Craig Levein admits that Hearts qualifying for Europe has thrown up logistical difficulties to contend with.
But the director of football is confident that everything possible has been done behind the scenes to ensure the team is perfectly primed for the upcoming season.
Scotland’s ever-diminishing UEFA coefficient has led to the Jam Tarts preparing to start their competitive season in June for the first time in the modern era, with Estonian side FC Infonet due at Tynecastle this Thursday for the first leg of their Europa League first qualifying round tie.
The earlier-than-normal start means Hearts will have had only a fortnight of pre-season before their first competitive match, while it has also meant the guts of their squad has had to be shaped with more than two months of the transfer window to spare. Organising pre-season friendlies has also been a tricky business as Hearts don’t know how many more European games they will have before they kick-off their Premiership campaign at home to Celtic in almost six weeks’ time.
“It’s been quite tricky programming this pre-season, you don’t know how long you’ll be in the competition,” said Hearts Director of Football Levein. “Taking friendly matches is difficult. A lot of people want certainty with these friendly matches, they want them organised well in advance. We have pencilled in some fixtures, it would be good to be getting to the start of the season and we’re still in European competition.”
Levein is confident that the Hearts players, who spent last week training at St Andrews, will have enough fitness to get past the Estonians. “Our break was only four weeks,” he said. “It usually only takes about six weeks to get back down to base for a professional footballer, but they’ve haven’t had six weeks off and a lot of the boys have been doing stuff in between anyway. To get us back to where we need to be isn’t going to take a month. Whether two weeks is enough, I don’t know, but I’ve watched a lot of the training and we seem in good order.”
Although Faycal Rherras, Conor Sammon and Robbie Muirhead have been signed, Levein is adamant that they have not been rushed in specifically for the Infonet match.

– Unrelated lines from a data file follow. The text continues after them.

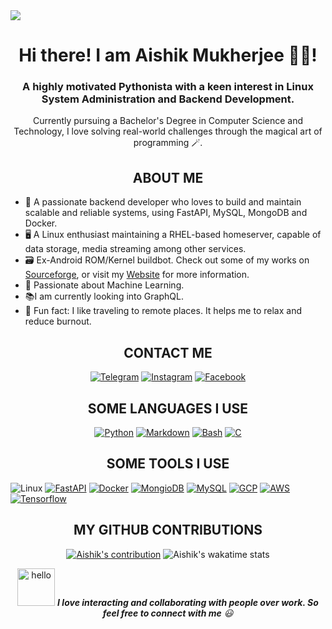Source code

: <img src="https://ik.imagekit.io/AISHIK999/img/3.png?updatedAt=1694007650533"/>


<h1 align="center"> Hi there! I am Aishik Mukherjee 👋🏼!</h1>

<h3 align="center">A highly motivated Pythonista with a keen interest in Linux System Administration and Backend Development.</h3>
<p align="center">Currently pursuing a Bachelor's Degree in Computer Science and Technology, I love solving real-world challenges through the magical art of programming 🪄.</p>


<h2 align="center">ABOUT ME</h2>

* 💫 A passionate backend developer who loves to build and maintain scalable and reliable systems, using FastAPI, MySQL, MongoDB and Docker.
*  🖥️ A Linux enthusiast maintaining a RHEL-based homeserver, capable of data storage, media streaming among other services.
* 🗃️ Ex-Android ROM/Kernel buildbot. Check out some of my works on [Sourceforge](https://sourceforge.net/u/aishik999/profile "Teleport to Sourceforge"), or visit my [Website](https://aishik999.github.io "Teleport to my website") for more information.
* 📖 Passionate about Machine Learning.
* 📚I am currently looking into GraphQL.
* 🌈 Fun fact: I like traveling to remote places. It helps me to relax and reduce burnout.


<h2 align="center">CONTACT ME</h2>
<div align="center">

<a href="https://https://t.me/AISHIK999/" title="Telegram">
<img src="https://img.shields.io/badge/Telegram-2CA5E0?style=for-the-badge&logo=telegram&logoColor=white" alt="Telegram"></a>
<a href="https://www.instagram.com/aishik999/" title="Instagram">
<img src="https://img.shields.io/badge/Instagram-E4405F?style=for-the-badge&logo=instagram&logoColor=white" alt="Instagram"></a>
<a href="https://www.facebook.com/aishik.mukherjee.503" title="Facebook">
<img src="https://img.shields.io/badge/Facebook-1877F2?style=for-the-badge&logo=facebook&logoColor=white" alt="Facebook"></a>

</div>


<h2 align="center">SOME LANGUAGES I USE</h2>

<div align="center">

[![Python](https://skillicons.dev/icons?i=python&theme=dark)](https://www.python.org/)
[![Markdown](https://skillicons.dev/icons?i=md&theme=dark)](https://daringfireball.net/projects/markdown/)
[![Bash](https://skillicons.dev/icons?i=bash&theme=dark)](https://www.gnu.org/software/bash/)
[![C](https://skillicons.dev/icons?i=c&theme=dark)](https://en.wikipedia.org/wiki/The_C_Programming_Language)

</div>


<h2 align="center">SOME TOOLS I USE</h2>

<div align="center>

[![Linux](https://skillicons.dev/icons?i=linux&perline=3)](https://www.linux.org/)
[![FastAPI](https://skillicons.dev/icons?i=fastapi&perline=3)](https://fastapi.tiangolo.com/)
[![Docker](https://skillicons.dev/icons?i=docker&perline=3)](https://www.docker.com/)
[![MongioDB](https://skillicons.dev/icons?i=mongodb&perline=3)](https://www.mongodb.com/)
[![MySQL](https://skillicons.dev/icons?i=mysql&perline=3)](https://www.mysql.com/)
[![GCP](https://skillicons.dev/icons?i=gcp&perline=3)](https://https://cloud.google.com/)
[![AWS](https://skillicons.dev/icons?i=aws&perline=3)](https://aws.amazon.com/)
[![Tensorflow](https://skillicons.dev/icons?i=tensorflow&perline=3)](https://www.tensorflow.org/)

</div>

<h2 align="center">MY GITHUB CONTRIBUTIONS</h2>

<div align="center">

[![Aishik's contribution](https://streak-stats.demolab.com?user=AISHIK999&theme=gruvbox)](https://git.io/streak-stats)
![Aishik's wakatime stats](https://github-readme-stats-gamma-lake.vercel.app/api/wakatime?username=AISHIK999&theme=gruvbox&langs_count=15&custom_title=Progress)

</div>


<div align="center">

<img src="https://media.giphy.com/media/LnQjpWaON8nhr21vNW/giphy.gif" width="60" alt="hello"> <em>
<b>I love interacting and collaborating with people over work. So feel free to connect with me</b> 😃
</em>
<br/>

</div>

He confirmed that there will be more new arrivals over the next couple of months. “The European stuff is really important to us but we don’t base all our signings on getting people in early for these particular games,” he said. “We accept that there’s a long league programme and other cup competitions to take part in. We have made some signings and we’ll make some more. There will maybe be a couple of more signings. It depends on a number of things but we aren’t finished.”
One of the pitfalls of entering the first qualifying round is that Hearts have been drawn against an unknown quantity. Since the draw a week ago, management have been busy trying to gain as much information as possible on the Estonians. “We don’t really know an awful lot about Infonet,” said Levein. “They’re on a break just now as well so it’s not that easy to gather information. You’ve got Wyscout which is good because you can watch the matches of most teams in Europe, so that’s a help. Plus there are always contacts that you can phone to get information. There is still an unknown element but that’s part of the excitement, isn’t it? They can’t watch us either because we’ve not started yet, but there will be plenty of information out there for them as well.”
Levein led Hearts into the UEFA Cup group stage 12 years ago, but he knows his club face a more formidable task to perform a similar feat this time round. In 2004, the Jambos only had to negotiate one two-legged tie against Sporting Braga to get there. This time they will have to come through four separate rounds and a total of eight matches if they are to be in with the big boys come September. “I think we had two matches to get in to the league proper, but now there are eight matches, four ties,” he said. “It will be tough but we will worry about getting to the league stages later. I don’t even want to go there [in terms of talking about it] just now.”
Levein was speaking at Tynecastle after unveiling the 1914 Memorial Trust Bronze, a stunning statue which commemorates the Hearts players who volunteered to serve in the First World War.
“The longer you’re here, the more immersed you become in what the club’s all about,” said Levein. “Away back to when I first joined, we would go down to Haymarket every year on Remembrance Day to remember the guys who lost their lives in the war. It’s a real delight to be here to see this being unveiled. You can see the magnitude of it. Everybody who comes to the stadium will be more than impressed by the job that’s been done.”